- [Activity]: Somewhere below are a line with "for Terraform: A" and a later line with "## AWS Prescriptive". Output exactly those lines and all lines between them.

- [Material shown]:
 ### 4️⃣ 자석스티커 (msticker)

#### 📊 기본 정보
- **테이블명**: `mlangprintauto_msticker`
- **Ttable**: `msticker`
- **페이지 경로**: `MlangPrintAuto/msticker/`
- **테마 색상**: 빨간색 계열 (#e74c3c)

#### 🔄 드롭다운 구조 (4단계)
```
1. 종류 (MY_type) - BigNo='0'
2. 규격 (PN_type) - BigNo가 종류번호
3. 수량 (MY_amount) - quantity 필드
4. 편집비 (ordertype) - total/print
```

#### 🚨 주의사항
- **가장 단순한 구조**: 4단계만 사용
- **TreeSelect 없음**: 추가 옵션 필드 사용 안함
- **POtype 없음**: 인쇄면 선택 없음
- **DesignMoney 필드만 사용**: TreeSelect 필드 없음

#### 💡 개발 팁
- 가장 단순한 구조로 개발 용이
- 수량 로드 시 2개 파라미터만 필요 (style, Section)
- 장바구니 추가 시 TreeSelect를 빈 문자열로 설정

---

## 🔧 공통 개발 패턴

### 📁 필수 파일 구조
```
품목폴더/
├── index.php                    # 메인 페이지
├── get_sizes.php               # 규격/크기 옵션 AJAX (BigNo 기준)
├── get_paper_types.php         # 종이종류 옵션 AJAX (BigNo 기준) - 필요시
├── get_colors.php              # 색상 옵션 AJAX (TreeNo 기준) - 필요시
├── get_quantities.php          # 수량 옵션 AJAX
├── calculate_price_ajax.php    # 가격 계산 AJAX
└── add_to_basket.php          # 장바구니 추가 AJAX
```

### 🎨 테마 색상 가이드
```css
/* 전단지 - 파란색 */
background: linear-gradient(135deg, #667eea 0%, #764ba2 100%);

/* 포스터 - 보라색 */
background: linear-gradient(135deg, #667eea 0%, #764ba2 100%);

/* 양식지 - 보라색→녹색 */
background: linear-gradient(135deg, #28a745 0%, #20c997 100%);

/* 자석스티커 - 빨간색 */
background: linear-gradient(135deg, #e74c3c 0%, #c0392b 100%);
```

--

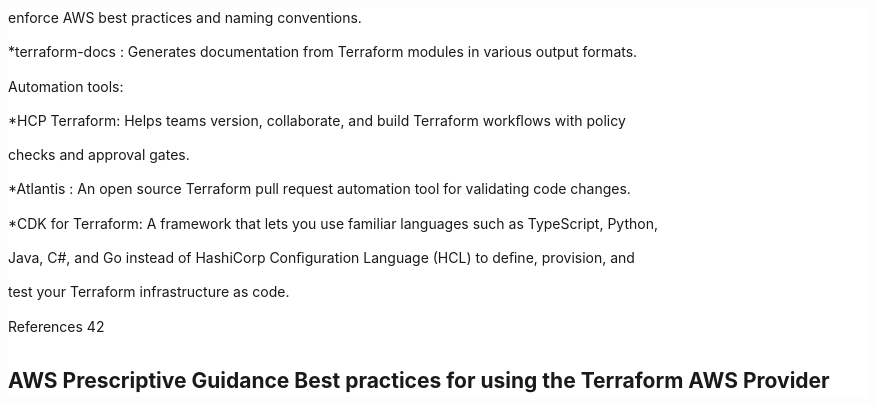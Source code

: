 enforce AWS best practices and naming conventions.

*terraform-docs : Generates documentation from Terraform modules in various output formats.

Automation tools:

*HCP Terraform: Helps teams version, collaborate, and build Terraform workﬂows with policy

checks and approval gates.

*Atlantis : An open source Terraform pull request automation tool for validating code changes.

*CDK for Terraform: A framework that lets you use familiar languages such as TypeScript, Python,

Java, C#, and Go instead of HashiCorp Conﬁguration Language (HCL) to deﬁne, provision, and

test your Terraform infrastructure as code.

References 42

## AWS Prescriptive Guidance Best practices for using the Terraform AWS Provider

- [Answer for this exercise]:
*CDK for Terraform: A framework that lets you use familiar languages such as TypeScript, Python,

Java, C#, and Go instead of HashiCorp Conﬁguration Language (HCL) to deﬁne, provision, and

test your Terraform infrastructure as code.

References 42

## AWS Prescriptive Guidance Best practices for using the Terraform AWS Provider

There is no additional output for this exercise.